While most people do not view the sedate and law-abiding Norwegians as manic gamblers, the government says the country is facing a gambling problem.
Thousands of Norwegians have become addicted to playing slot machines.
Norway has Europe's most liberal gambling laws. Slot machines are almost everywhere; in supermarkets, petrol stations, kiosks and train stations. Here you can place larger bets and play faster than anywhere else in Europe.
They almost cost Esben Jensen, a recovered slot machine addict, his life. "I tried to kill myself once by swimming out into the fjord," he said.
"It progressed from being just a bit of fun to the situation where I was losing so much money that I couldn't walk away from the machine because I had to win it back again. I lost my family, I lost my job."
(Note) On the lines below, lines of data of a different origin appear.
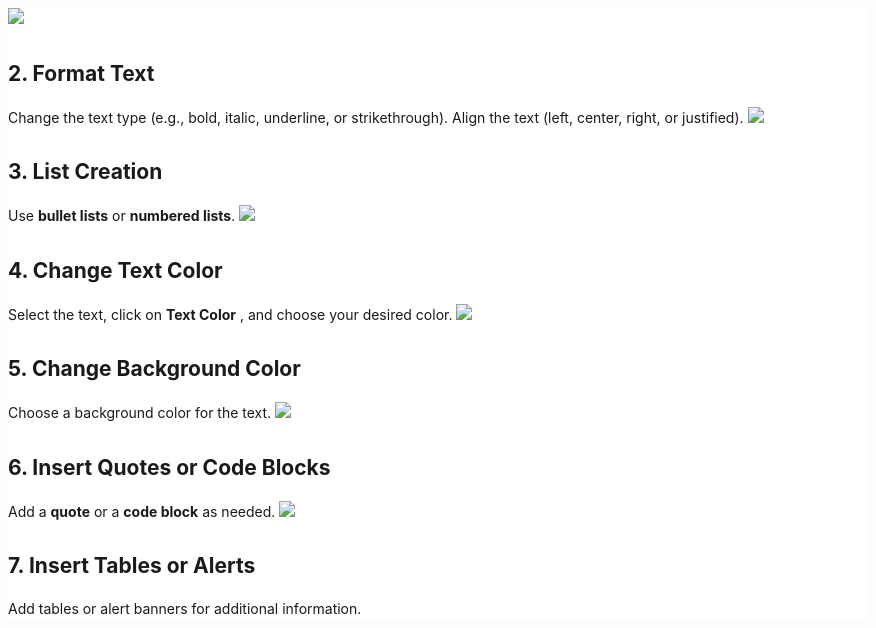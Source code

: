[![](https://downloads.intercomcdn.com/i/o/1197995367/30fc46cdf7d0111c855d9f2c/9eef57c5-9c04-4ed1-870c-6276523ef938.gif?expires=1747842300&signature=52979c0571f9a5aee51cb3adc787bad2ac8311fe4ceb368327816d2cf823d746&req=dSEuEcB3mIJZXvMW1HO4zQoemYfwlJnj98ULTi1D1wT8Qvf0CEJ8nO%2FEnVC9%0ADcdnJHwkMlNcAt6ESrY%3D%0A)](https://downloads.intercomcdn.com/i/o/1197995367/30fc46cdf7d0111c855d9f2c/9eef57c5-9c04-4ed1-870c-6276523ef938.gif?expires=1747842300&signature=52979c0571f9a5aee51cb3adc787bad2ac8311fe4ceb368327816d2cf823d746&req=dSEuEcB3mIJZXvMW1HO4zQoemYfwlJnj98ULTi1D1wT8Qvf0CEJ8nO%2FEnVC9%0ADcdnJHwkMlNcAt6ESrY%3D%0A)
## **2. Format Text**
Change the text type (e.g., bold, italic, underline, or strikethrough). Align the text (left, center, right, or justified).
[![](https://downloads.intercomcdn.com/i/o/1197984047/4271314ba4e0776b3f7555f8/51d3fdf6-aaa9-43d2-a4e8-8c7157a8679d.gif?expires=1747842300&signature=e3d4e5ca2da967831fbad5dbdac1dc57af4bf29346a7942b438adf040968d30b&req=dSEuEcB2mYFbXvMW1HO4zTqf0gaM5eV4qFPIt%2FoxiCN8d4V%2F%2Bb%2Bj%2F4KvM26d%0AOuF%2F55ZdvvvysSLGxvs%3D%0A)](https://downloads.intercomcdn.com/i/o/1197984047/4271314ba4e0776b3f7555f8/51d3fdf6-aaa9-43d2-a4e8-8c7157a8679d.gif?expires=1747842300&signature=e3d4e5ca2da967831fbad5dbdac1dc57af4bf29346a7942b438adf040968d30b&req=dSEuEcB2mYFbXvMW1HO4zTqf0gaM5eV4qFPIt%2FoxiCN8d4V%2F%2Bb%2Bj%2F4KvM26d%0AOuF%2F55ZdvvvysSLGxvs%3D%0A)
## **3. List Creation**
Use **bullet lists** or **numbered lists**.
[![](https://downloads.intercomcdn.com/i/o/1197984069/0cdce2f5c84daf5f1822e461/2e84bcc3-1fce-4f77-91b3-33c34b4da89f.gif?expires=1747842300&signature=601ba67afb716db916a239ff40b3dcd85835a02c4407d19621f6a91e2f34e73c&req=dSEuEcB2mYFZUPMW1HO4zfRRNyZGLBhO36urzZLr4U29KPcxzE%2BLfUvn%2BEPk%0AS289zsU0ib8I95BUMCM%3D%0A)](https://downloads.intercomcdn.com/i/o/1197984069/0cdce2f5c84daf5f1822e461/2e84bcc3-1fce-4f77-91b3-33c34b4da89f.gif?expires=1747842300&signature=601ba67afb716db916a239ff40b3dcd85835a02c4407d19621f6a91e2f34e73c&req=dSEuEcB2mYFZUPMW1HO4zfRRNyZGLBhO36urzZLr4U29KPcxzE%2BLfUvn%2BEPk%0AS289zsU0ib8I95BUMCM%3D%0A)
## **4. Change Text Color**
Select the text, click on **Text Color** , and choose your desired color.
[![](https://downloads.intercomcdn.com/i/o/1197984056/d6b208c8529a2b989c7b9781/6f073eb0-8b43-4f83-9cf9-74b64fd3ad0d.gif?expires=1747842300&signature=cdc30b0199270533cd079d48ba92158d5f9514a1c0144903a99c509303dae6bb&req=dSEuEcB2mYFaX%2FMW1HO4zWmaAVas%2B6gJPTGRlat%2BTjV%2FfbeeUEcgB%2FwUV1Lb%0AFIV92B9zu765YyxzUpE%3D%0A)](https://downloads.intercomcdn.com/i/o/1197984056/d6b208c8529a2b989c7b9781/6f073eb0-8b43-4f83-9cf9-74b64fd3ad0d.gif?expires=1747842300&signature=cdc30b0199270533cd079d48ba92158d5f9514a1c0144903a99c509303dae6bb&req=dSEuEcB2mYFaX%2FMW1HO4zWmaAVas%2B6gJPTGRlat%2BTjV%2FfbeeUEcgB%2FwUV1Lb%0AFIV92B9zu765YyxzUpE%3D%0A)
## **5. Change Background Color**
Choose a background color for the text.
[![](https://downloads.intercomcdn.com/i/o/1197984037/dfe4294c52fa7f676718c13b/f011d228-4188-481a-8ae0-525a7d10c7bf.gif?expires=1747842300&signature=b613f5ad5a32f6df990341b560d15fd48ece40623cb32b777492ec55cc379366&req=dSEuEcB2mYFcXvMW1HO4zcbdgSqewlyL%2BqlwnnIR%2BGSpRC0CUc5prb6ivudv%0ANMI%2FC8tf4ZdAon%2BnmJo%3D%0A)](https://downloads.intercomcdn.com/i/o/1197984037/dfe4294c52fa7f676718c13b/f011d228-4188-481a-8ae0-525a7d10c7bf.gif?expires=1747842300&signature=b613f5ad5a32f6df990341b560d15fd48ece40623cb32b777492ec55cc379366&req=dSEuEcB2mYFcXvMW1HO4zcbdgSqewlyL%2BqlwnnIR%2BGSpRC0CUc5prb6ivudv%0ANMI%2FC8tf4ZdAon%2BnmJo%3D%0A)
## **6. Insert Quotes or Code Blocks**
Add a **quote** or a **code block** as needed.
[![](https://downloads.intercomcdn.com/i/o/1197984052/c1e5430c7ecf02b3c258bd29/67c9862c-b008-4057-bde6-08ea3c5d903a.gif?expires=1747842300&signature=489eac5c04e38d349b31ad3c5fbbbb0dae07acca488644c0202e91ba918b034d&req=dSEuEcB2mYFaW%2FMW1HO4zX6HNwHw8MW96AsZIDPlVhPrjd8li5yMW2bJuFak%0Ae5AMTYDBgaIYutIIofA%3D%0A)](https://downloads.intercomcdn.com/i/o/1197984052/c1e5430c7ecf02b3c258bd29/67c9862c-b008-4057-bde6-08ea3c5d903a.gif?expires=1747842300&signature=489eac5c04e38d349b31ad3c5fbbbb0dae07acca488644c0202e91ba918b034d&req=dSEuEcB2mYFaW%2FMW1HO4zX6HNwHw8MW96AsZIDPlVhPrjd8li5yMW2bJuFak%0Ae5AMTYDBgaIYutIIofA%3D%0A)
## **7. Insert Tables or Alerts**
Add tables or alert banners for additional information.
His story is one of many that have led the government to propose cutting the number of machines from the current 18,000 to just a few thousand, and to restrict access to them. Parliament will vote on the proposals this autumn.
The plans have met fierce opposition from those who collect the gambling money, among whom are, perhaps rather surprisingly, charities. The Norwegian Red Cross, for example, has used slot machines for fund-raising since 1937.
Bernt Apeland, a spokesman for the Red Cross, said the proposals, if adopted in their present form, would make the charity's work impossible because slot machines raised90 per cent of its non-state income.